We took our hosts out to brunch The Grey, a fantastic restaurant in a brilliantly restored 1938 Art Deco former greyhound station (the new one is around the block). It’s a very fun space, with oval banquettes, a counter, remnants of the original pale green wall tiles, including original graffiti (a young server pointed out to me.) A three piece band with a terrific female singer performed while we ate delicious, sophisticated takes on southern fare including crab beignets, fried chicken with half dollar size corn meal hotcakes, “pigs head” (pork cheek). The chef Mashama Bailey is a James Beard award winner. I’m glad I booked (five weeks in advance).
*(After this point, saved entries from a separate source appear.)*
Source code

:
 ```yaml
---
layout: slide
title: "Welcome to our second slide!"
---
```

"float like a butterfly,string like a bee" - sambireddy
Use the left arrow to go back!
The Grey is walking distance to the western part of historic Savannah so we gladly sauntered through some other lovely squares including one fronted by the cool looking Jepson Center for the Arts, in a glassy cube of a contemporary building designed by Moshe Safdie, which is the youngster of the Telfair Museums, the south’s oldest art museum. (Safdie also designed Arkansas’s fabulous Crystal Bridges museum.) The museums include the elegant 1819 mansion housing the Telfair academy — the first American art museum founded by a woman (Mary Telfair, in 1886!) Other highlights we passed: Asher + Rye, an upscale bakery, drinks, clothing and home goods place, the Perry Lane hotel (a high design luxury hotel full of antiques and contemporary artwork including by artists with ties to SCAD, aka the Savannah College of Art and Design), Zunzi’s, a “South African-inspired” (whatever that means) sandwich shop next door to the hotel and the surprisingly gorgeous interior of Basilica Cathedral St. John’s the Baptist, a French Gothic wonder (originally built in 1876, rebuilt after a fire in 1900) with its high pale green marble columns.


We decided that Savannah is livelier and more interesting than Charleston, although we loved Charleston. The presence of SCAD is overt (with buildings scattered all over town) and more subtle (with well-curated and designed shops every which way). Then there’s the sheer loveliness of the squares and boulevards and Forsyth Park.